= DATA FOR THIS EXERCISE =
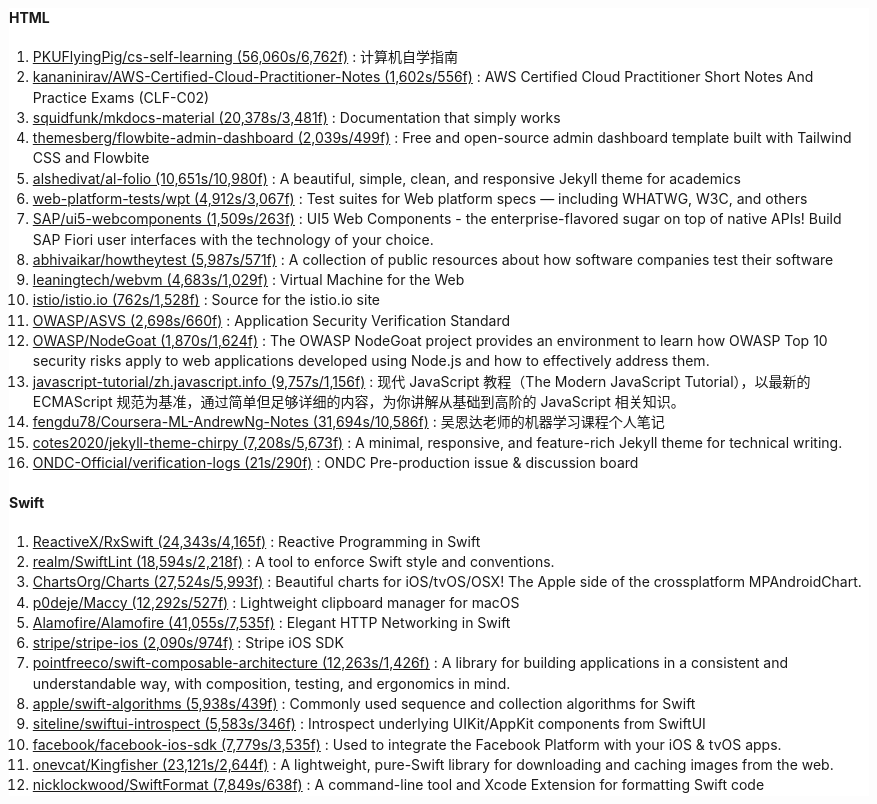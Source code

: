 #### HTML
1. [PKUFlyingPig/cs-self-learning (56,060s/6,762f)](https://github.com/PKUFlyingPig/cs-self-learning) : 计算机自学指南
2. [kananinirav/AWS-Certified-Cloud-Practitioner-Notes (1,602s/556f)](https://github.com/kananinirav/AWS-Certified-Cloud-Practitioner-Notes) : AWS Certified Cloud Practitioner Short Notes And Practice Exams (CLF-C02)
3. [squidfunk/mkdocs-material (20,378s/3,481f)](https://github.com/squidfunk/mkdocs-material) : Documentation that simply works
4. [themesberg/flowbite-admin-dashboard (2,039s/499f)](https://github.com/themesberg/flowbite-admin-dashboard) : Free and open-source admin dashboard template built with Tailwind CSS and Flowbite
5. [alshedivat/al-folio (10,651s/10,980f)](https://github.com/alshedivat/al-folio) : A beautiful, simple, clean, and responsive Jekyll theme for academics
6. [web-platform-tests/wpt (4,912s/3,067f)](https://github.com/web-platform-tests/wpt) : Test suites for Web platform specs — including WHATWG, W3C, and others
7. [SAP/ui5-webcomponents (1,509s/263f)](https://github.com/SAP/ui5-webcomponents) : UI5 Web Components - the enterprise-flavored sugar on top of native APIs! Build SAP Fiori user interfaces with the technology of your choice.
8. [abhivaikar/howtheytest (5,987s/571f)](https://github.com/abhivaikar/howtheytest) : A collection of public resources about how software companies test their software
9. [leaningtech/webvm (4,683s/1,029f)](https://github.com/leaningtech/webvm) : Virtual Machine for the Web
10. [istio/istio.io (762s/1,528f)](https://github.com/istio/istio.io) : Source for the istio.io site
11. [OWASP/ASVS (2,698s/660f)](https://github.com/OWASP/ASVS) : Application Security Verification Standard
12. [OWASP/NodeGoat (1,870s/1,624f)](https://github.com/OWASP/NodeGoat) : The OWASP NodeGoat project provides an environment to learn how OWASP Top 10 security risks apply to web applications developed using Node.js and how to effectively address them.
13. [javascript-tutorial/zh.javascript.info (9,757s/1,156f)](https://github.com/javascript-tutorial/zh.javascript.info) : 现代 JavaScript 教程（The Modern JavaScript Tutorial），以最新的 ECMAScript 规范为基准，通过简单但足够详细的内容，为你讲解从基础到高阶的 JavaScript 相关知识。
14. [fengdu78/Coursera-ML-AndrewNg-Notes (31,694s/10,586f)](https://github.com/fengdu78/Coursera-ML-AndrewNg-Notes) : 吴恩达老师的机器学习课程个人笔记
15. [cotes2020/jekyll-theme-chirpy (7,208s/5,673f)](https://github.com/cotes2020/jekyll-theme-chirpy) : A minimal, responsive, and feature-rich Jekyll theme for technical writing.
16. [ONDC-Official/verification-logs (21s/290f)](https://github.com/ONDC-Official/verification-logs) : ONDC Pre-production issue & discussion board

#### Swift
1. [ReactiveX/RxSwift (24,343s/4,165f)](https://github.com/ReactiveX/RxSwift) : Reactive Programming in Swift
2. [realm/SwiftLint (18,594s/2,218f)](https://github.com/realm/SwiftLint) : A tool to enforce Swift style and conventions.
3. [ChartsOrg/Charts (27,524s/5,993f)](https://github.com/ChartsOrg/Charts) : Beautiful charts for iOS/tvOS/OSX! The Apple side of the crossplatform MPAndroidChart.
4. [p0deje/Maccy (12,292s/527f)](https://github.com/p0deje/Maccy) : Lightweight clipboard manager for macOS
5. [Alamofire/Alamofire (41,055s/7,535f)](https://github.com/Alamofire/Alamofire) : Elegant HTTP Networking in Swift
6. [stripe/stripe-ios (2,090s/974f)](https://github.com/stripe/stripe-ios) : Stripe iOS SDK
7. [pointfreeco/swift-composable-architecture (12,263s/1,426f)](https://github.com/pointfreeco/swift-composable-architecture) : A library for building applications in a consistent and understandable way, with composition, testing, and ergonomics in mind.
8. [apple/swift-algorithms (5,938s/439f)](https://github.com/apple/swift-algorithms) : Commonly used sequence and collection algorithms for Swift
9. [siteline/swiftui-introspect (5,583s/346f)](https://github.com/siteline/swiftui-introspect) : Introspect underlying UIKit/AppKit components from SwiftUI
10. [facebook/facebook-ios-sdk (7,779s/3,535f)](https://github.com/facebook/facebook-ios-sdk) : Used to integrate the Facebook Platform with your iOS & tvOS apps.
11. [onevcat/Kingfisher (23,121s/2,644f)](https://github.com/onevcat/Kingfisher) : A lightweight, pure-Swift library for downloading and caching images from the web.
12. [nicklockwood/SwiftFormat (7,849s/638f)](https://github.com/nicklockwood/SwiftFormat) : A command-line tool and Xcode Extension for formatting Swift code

= WHAT YOU ARE ASKED TO DO =
Could you repeat exactly the lines from the first one of the records above through the line containing "effectively address them.", leaving out any pictures?

= SOLUTION TO THE PROBLEM =
Source code

: #### HTML
1. [PKUFlyingPig/cs-self-learning (56,060s/6,762f)](https://github.com/PKUFlyingPig/cs-self-learning) : 计算机自学指南
2. [kananinirav/AWS-Certified-Cloud-Practitioner-Notes (1,602s/556f)](https://github.com/kananinirav/AWS-Certified-Cloud-Practitioner-Notes) : AWS Certified Cloud Practitioner Short Notes And Practice Exams (CLF-C02)
3. [squidfunk/mkdocs-material (20,378s/3,481f)](https://github.com/squidfunk/mkdocs-material) : Documentation that simply works
4. [themesberg/flowbite-admin-dashboard (2,039s/499f)](https://github.com/themesberg/flowbite-admin-dashboard) : Free and open-source admin dashboard template built with Tailwind CSS and Flowbite
5. [alshedivat/al-folio (10,651s/10,980f)](https://github.com/alshedivat/al-folio) : A beautiful, simple, clean, and responsive Jekyll theme for academics
6. [web-platform-tests/wpt (4,912s/3,067f)](https://github.com/web-platform-tests/wpt) : Test suites for Web platform specs — including WHATWG, W3C, and others
7. [SAP/ui5-webcomponents (1,509s/263f)](https://github.com/SAP/ui5-webcomponents) : UI5 Web Components - the enterprise-flavored sugar on top of native APIs! Build SAP Fiori user interfaces with the technology of your choice.
8. [abhivaikar/howtheytest (5,987s/571f)](https://github.com/abhivaikar/howtheytest) : A collection of public resources about how software companies test their software
9. [leaningtech/webvm (4,683s/1,029f)](https://github.com/leaningtech/webvm) : Virtual Machine for the Web
10. [istio/istio.io (762s/1,528f)](https://github.com/istio/istio.io) : Source for the istio.io site
11. [OWASP/ASVS (2,698s/660f)](https://github.com/OWASP/ASVS) : Application Security Verification Standard
12. [OWASP/NodeGoat (1,870s/1,624f)](https://github.com/OWASP/NodeGoat) : The OWASP NodeGoat project provides an environment to learn how OWASP Top 10 security risks apply to web applications developed using Node.js and how to effectively address them.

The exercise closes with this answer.